What is expected:
Copy verbatim the block of lines in the entries below whose first line contains "936,322.2651,390.46212,333.82" and whose last line contains "- Postdoctoral Researcher". Leave out all other lines.

========

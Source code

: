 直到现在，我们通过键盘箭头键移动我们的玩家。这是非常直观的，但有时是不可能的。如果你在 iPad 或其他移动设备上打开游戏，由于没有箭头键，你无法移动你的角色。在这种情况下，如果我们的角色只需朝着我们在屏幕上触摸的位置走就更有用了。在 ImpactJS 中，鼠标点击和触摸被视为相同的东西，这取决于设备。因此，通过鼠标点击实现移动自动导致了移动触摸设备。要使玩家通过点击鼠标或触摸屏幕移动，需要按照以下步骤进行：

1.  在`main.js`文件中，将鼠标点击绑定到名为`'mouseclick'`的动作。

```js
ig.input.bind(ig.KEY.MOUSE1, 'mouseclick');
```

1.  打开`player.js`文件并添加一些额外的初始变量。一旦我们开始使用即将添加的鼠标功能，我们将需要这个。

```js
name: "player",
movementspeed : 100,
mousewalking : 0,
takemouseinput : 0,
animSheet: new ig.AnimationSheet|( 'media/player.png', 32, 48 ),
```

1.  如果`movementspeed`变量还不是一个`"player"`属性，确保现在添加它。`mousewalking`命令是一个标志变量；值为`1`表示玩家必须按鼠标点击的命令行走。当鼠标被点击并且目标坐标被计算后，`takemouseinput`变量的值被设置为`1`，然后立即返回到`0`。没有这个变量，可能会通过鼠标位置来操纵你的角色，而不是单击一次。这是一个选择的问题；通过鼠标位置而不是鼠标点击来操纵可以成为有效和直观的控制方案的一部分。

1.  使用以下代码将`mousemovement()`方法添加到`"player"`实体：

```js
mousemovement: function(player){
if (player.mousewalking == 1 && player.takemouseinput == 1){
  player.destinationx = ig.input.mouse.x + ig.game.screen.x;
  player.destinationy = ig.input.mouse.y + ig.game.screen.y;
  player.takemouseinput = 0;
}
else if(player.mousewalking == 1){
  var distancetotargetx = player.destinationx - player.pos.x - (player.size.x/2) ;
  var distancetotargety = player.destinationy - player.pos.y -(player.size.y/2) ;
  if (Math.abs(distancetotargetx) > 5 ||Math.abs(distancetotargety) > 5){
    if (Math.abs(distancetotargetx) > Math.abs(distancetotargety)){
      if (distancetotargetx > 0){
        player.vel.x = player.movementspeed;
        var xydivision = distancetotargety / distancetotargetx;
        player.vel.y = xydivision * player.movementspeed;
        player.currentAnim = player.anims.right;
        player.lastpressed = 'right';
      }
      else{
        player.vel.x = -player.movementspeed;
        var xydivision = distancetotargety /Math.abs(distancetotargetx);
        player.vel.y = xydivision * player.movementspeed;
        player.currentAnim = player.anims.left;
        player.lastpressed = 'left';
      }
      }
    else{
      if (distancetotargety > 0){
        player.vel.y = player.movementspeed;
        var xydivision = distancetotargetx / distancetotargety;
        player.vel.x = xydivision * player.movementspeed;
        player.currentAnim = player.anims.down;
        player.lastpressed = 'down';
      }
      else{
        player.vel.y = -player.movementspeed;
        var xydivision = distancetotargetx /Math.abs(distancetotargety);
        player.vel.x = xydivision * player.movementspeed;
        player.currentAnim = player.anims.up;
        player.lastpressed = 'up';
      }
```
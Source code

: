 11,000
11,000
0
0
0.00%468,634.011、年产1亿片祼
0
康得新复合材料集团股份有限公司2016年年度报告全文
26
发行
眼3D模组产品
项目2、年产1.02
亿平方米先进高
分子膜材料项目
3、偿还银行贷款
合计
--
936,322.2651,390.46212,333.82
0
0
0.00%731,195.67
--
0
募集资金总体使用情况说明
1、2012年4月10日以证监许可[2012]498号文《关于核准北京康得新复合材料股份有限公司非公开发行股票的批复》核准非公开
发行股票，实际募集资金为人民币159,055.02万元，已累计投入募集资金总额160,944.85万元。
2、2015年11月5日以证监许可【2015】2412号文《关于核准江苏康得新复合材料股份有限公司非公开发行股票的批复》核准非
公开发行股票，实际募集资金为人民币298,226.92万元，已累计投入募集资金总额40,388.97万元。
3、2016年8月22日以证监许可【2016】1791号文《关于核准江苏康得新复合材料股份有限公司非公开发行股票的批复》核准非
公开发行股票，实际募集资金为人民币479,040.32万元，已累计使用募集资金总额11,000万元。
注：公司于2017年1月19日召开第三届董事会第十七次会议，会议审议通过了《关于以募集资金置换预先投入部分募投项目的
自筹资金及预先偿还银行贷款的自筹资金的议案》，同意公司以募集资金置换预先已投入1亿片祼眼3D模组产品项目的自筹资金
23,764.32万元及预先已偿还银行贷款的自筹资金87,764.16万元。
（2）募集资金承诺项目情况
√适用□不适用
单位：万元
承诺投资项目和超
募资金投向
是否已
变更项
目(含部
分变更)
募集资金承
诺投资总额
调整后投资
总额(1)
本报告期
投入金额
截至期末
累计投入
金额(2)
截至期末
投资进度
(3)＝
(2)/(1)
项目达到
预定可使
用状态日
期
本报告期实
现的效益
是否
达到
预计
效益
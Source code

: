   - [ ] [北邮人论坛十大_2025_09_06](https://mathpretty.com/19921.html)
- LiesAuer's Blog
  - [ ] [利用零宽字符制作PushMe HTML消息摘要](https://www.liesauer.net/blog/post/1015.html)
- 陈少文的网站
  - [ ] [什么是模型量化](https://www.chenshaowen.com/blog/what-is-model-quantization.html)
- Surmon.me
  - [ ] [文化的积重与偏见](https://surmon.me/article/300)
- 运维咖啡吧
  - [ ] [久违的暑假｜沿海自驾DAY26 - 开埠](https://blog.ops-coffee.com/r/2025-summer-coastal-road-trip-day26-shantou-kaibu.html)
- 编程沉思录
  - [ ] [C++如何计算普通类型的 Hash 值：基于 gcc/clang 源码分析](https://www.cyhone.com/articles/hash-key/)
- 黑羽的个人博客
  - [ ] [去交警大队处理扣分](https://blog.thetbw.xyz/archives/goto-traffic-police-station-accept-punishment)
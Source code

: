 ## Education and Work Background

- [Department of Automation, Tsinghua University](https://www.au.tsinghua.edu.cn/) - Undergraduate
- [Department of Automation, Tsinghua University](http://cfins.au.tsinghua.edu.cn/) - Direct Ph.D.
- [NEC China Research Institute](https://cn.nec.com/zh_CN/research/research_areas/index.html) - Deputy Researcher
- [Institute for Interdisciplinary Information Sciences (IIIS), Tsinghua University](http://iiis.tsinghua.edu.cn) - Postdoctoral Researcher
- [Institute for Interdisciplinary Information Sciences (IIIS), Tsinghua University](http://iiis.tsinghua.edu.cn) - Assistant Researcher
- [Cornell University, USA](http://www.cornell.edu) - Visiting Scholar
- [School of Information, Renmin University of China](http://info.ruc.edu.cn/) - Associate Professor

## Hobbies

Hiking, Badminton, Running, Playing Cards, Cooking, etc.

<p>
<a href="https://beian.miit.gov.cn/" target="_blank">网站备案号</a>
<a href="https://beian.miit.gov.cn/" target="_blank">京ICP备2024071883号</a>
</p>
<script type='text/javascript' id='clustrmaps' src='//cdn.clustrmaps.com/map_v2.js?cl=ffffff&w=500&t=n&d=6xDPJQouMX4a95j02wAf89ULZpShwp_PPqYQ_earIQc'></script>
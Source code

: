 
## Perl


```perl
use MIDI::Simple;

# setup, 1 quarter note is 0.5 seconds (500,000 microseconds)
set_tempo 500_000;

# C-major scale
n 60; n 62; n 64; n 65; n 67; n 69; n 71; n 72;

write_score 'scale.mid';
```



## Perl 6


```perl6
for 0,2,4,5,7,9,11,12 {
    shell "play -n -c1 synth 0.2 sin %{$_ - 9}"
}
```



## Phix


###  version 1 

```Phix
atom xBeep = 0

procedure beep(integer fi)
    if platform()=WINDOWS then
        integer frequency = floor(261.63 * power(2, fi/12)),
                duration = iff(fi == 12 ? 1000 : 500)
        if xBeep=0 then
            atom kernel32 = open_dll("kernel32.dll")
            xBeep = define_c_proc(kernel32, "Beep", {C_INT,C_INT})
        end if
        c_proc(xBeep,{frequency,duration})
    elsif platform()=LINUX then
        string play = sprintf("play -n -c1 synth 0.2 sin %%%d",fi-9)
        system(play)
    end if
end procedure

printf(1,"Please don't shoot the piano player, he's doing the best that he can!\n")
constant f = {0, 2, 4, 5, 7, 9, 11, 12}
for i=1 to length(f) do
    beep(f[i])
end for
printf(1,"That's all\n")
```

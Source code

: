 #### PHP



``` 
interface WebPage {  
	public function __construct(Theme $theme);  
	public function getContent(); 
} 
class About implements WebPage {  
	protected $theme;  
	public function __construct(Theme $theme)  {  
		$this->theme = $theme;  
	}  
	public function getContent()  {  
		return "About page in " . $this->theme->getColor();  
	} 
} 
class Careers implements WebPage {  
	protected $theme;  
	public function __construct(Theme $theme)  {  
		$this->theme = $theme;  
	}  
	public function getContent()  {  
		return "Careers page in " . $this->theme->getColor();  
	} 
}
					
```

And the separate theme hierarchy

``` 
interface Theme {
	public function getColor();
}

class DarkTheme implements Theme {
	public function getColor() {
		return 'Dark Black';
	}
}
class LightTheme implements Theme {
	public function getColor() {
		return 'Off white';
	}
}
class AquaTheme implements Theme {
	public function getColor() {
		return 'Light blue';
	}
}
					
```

========

Response below:
936,322.2651,390.46212,333.82
0
0
0.00%731,195.67
--
0
募集资金总体使用情况说明
1、2012年4月10日以证监许可[2012]498号文《关于核准北京康得新复合材料股份有限公司非公开发行股票的批复》核准非公开
发行股票，实际募集资金为人民币159,055.02万元，已累计投入募集资金总额160,944.85万元。
2、2015年11月5日以证监许可【2015】2412号文《关于核准江苏康得新复合材料股份有限公司非公开发行股票的批复》核准非
公开发行股票，实际募集资金为人民币298,226.92万元，已累计投入募集资金总额40,388.97万元。
3、2016年8月22日以证监许可【2016】1791号文《关于核准江苏康得新复合材料股份有限公司非公开发行股票的批复》核准非
公开发行股票，实际募集资金为人民币479,040.32万元，已累计使用募集资金总额11,000万元。
注：公司于2017年1月19日召开第三届董事会第十七次会议，会议审议通过了《关于以募集资金置换预先投入部分募投项目的
自筹资金及预先偿还银行贷款的自筹资金的议案》，同意公司以募集资金置换预先已投入1亿片祼眼3D模组产品项目的自筹资金
23,764.32万元及预先已偿还银行贷款的自筹资金87,764.16万元。
（2）募集资金承诺项目情况
√适用□不适用
单位：万元
承诺投资项目和超
募资金投向
是否已
变更项
目(含部
分变更)
募集资金承
诺投资总额
调整后投资
总额(1)
本报告期
投入金额
截至期末
累计投入
金额(2)
截至期末
投资进度
(3)＝
(2)/(1)
项目达到
预定可使
用状态日
期
本报告期实
现的效益
是否
达到
预计
效益
Source code

:   - [ ] [北邮人论坛十大_2025_09_06](https://mathpretty.com/19921.html)
- LiesAuer's Blog
  - [ ] [利用零宽字符制作PushMe HTML消息摘要](https://www.liesauer.net/blog/post/1015.html)
- 陈少文的网站
  - [ ] [什么是模型量化](https://www.chenshaowen.com/blog/what-is-model-quantization.html)
- Surmon.me
  - [ ] [文化的积重与偏见](https://surmon.me/article/300)
- 运维咖啡吧
  - [ ] [久违的暑假｜沿海自驾DAY26 - 开埠](https://blog.ops-coffee.com/r/2025-summer-coastal-road-trip-day26-shantou-kaibu.html)
- 编程沉思录
  - [ ] [C++如何计算普通类型的 Hash 值：基于 gcc/clang 源码分析](https://www.cyhone.com/articles/hash-key/)
- 黑羽的个人博客
  - [ ] [去交警大队处理扣分](https://blog.thetbw.xyz/archives/goto-traffic-police-station-accept-punishment)
Source code

: ## Education and Work Background

- [Department of Automation, Tsinghua University](https://www.au.tsinghua.edu.cn/) - Undergraduate
- [Department of Automation, Tsinghua University](http://cfins.au.tsinghua.edu.cn/) - Direct Ph.D.
- [NEC China Research Institute](https://cn.nec.com/zh_CN/research/research_areas/index.html) - Deputy Researcher
- [Institute for Interdisciplinary Information Sciences (IIIS), Tsinghua University](http://iiis.tsinghua.edu.cn) - Postdoctoral Researcher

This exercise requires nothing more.